ECLI:NL:RVS:2023:1692
Raad van State
- Hoger beroep
- Rechtspraak.nl
Hoger beroep tegen afwijzing aanvraag vreemdeling voor document rechtmatig verblijf
In deze zaak gaat het om een hoger beroep van een vreemdeling tegen de uitspraak van de rechtbank Den Haag, die op 5 juli 2021 het beroep van de vreemdeling ongegrond verklaarde. De vreemdeling had een aanvraag ingediend bij de staatssecretaris van Justitie en Veiligheid voor de afgifte van een document dat rechtmatig verblijf als gemeenschapsonderdaan zou bevestigen, maar deze aanvraag werd op 17 februari 2020 afgewezen. De staatssecretaris verklaarde het bezwaar van de vreemdeling op 25 mei 2020 ongegrond.
De Afdeling bestuursrechtspraak van de Raad van State heeft op 9 mei 2023 uitspraak gedaan in het hoger beroep. De rechtbank had terecht geoordeeld dat de afwijzing van de aanvraag door de staatssecretaris op goede gronden was gedaan. De Afdeling bevestigt de uitspraak van de rechtbank en oordeelt dat het hoger beroep ongegrond is. Er zijn geen vragen gesteld in het hogerberoepschrift die in het belang van de rechtseenheid, rechtsontwikkeling of rechtsbescherming beantwoord moeten worden, waardoor verdere motivering niet nodig is.
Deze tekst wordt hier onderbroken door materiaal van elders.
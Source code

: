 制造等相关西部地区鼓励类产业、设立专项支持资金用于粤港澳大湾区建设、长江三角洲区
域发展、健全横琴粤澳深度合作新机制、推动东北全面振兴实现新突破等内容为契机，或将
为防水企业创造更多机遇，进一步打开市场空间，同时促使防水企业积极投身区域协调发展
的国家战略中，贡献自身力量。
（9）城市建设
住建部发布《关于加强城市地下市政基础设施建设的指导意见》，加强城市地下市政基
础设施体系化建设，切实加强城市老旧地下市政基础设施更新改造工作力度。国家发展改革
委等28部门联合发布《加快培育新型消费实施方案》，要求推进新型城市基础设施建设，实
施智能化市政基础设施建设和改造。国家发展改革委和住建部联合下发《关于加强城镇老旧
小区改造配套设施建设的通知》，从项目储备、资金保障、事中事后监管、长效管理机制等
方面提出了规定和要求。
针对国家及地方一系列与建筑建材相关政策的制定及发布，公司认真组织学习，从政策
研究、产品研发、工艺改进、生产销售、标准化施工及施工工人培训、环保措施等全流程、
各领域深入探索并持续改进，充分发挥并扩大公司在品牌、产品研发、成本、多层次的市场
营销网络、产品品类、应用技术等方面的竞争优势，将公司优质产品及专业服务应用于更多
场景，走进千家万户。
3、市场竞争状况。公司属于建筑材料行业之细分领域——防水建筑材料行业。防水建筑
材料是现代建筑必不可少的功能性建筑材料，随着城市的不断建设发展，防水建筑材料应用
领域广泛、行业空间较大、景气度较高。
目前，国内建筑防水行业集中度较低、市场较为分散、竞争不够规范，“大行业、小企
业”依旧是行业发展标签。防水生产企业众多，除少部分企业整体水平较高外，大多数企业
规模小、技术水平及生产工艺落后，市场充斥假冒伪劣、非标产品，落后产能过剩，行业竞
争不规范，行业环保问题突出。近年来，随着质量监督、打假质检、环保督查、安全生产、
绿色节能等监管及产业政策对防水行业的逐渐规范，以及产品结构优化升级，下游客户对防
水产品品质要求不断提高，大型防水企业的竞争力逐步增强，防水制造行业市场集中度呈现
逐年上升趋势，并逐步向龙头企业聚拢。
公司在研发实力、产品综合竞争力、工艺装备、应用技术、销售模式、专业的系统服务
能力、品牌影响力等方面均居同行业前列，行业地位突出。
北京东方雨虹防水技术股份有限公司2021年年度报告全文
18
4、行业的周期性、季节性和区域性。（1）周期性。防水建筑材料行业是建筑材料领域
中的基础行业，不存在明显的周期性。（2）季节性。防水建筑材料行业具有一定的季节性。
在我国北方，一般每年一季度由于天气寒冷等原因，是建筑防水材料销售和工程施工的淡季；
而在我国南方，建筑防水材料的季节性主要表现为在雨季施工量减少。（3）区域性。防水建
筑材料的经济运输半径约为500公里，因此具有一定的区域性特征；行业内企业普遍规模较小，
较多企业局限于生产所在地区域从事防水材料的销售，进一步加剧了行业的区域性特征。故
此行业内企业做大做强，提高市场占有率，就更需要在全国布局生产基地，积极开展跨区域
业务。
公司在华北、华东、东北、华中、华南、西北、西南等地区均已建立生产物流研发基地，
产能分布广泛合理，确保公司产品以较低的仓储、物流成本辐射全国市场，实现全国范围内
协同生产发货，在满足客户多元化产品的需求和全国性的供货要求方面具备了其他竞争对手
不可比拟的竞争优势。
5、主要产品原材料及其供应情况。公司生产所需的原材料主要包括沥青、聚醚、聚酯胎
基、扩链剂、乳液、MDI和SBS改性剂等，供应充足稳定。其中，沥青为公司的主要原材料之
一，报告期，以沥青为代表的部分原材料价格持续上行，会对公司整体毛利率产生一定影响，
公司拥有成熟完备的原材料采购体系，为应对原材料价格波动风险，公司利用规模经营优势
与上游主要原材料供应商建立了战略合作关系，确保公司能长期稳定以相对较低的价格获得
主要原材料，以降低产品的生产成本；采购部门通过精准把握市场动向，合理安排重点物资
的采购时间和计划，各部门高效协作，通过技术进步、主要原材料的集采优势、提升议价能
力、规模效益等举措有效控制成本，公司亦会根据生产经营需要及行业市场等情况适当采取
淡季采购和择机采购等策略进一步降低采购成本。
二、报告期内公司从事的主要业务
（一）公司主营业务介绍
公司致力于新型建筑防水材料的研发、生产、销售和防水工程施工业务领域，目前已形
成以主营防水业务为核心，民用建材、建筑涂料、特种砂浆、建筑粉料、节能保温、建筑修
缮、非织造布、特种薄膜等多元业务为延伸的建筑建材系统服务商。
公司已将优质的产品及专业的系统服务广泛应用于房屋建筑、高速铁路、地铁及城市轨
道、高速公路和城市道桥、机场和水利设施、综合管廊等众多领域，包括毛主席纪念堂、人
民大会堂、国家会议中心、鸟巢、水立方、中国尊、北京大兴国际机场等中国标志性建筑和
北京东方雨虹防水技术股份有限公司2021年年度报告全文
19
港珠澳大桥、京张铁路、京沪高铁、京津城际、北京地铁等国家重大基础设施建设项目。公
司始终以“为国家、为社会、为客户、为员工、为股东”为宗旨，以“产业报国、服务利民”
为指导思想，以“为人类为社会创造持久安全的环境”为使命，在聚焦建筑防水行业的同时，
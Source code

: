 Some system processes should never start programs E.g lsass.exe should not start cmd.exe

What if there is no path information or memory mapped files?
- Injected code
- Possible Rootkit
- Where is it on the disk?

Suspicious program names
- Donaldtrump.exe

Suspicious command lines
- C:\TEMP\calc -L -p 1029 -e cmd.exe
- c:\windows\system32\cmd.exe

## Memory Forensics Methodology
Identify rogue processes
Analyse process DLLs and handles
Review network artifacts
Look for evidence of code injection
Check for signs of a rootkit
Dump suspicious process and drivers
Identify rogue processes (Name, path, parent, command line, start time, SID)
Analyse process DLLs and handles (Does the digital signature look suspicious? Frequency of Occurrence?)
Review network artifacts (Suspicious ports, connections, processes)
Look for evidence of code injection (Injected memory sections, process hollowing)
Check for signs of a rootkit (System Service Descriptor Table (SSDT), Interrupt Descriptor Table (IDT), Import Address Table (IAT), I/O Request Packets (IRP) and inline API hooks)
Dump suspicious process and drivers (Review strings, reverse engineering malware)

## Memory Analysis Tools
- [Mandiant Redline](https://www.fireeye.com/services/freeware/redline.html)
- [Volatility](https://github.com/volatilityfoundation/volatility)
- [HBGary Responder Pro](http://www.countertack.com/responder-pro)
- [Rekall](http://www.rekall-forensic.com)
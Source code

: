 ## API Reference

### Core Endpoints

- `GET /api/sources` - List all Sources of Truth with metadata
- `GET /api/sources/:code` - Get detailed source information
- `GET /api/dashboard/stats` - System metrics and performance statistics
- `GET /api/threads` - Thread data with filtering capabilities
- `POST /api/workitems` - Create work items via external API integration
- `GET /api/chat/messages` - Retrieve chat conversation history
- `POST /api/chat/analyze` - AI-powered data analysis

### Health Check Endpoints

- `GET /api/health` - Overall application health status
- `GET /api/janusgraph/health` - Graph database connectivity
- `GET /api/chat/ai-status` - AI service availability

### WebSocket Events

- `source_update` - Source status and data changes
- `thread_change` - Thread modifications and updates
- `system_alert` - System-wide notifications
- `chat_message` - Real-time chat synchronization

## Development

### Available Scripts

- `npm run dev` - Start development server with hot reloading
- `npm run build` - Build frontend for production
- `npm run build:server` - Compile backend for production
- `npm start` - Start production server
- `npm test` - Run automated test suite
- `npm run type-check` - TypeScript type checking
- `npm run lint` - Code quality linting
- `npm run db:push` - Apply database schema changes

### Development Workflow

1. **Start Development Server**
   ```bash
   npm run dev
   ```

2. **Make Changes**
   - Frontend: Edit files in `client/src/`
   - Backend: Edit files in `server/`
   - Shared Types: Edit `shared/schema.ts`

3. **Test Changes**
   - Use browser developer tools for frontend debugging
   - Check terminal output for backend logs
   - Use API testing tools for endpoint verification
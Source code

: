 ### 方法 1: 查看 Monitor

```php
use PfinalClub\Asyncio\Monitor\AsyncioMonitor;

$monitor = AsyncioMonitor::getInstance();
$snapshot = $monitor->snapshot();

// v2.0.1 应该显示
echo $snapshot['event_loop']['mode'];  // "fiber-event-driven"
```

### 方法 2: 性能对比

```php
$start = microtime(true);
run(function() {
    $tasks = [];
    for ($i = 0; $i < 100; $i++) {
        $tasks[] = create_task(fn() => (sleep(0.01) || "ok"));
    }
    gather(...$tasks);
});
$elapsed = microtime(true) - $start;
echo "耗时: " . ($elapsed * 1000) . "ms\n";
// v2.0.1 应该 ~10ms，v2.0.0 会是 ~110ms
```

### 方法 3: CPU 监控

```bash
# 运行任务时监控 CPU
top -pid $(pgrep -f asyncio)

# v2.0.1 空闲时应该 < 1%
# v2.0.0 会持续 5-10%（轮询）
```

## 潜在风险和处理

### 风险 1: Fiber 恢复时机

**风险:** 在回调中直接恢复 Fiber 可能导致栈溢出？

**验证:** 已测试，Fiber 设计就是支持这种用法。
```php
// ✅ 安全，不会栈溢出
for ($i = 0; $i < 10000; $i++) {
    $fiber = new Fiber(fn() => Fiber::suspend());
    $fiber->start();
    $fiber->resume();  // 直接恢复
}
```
De beslissing houdt in dat de uitspraak van de rechtbank wordt bevestigd en dat de staatssecretaris geen proceskosten hoeft te vergoeden. De uitspraak is gedaan door mr. H.J.M. Baldinger, lid van de enkelvoudige kamer, in aanwezigheid van mr. T. van Goeverden-Clarenbeek, griffier. De uitspraak is openbaar uitgesproken op 9 mei 2023.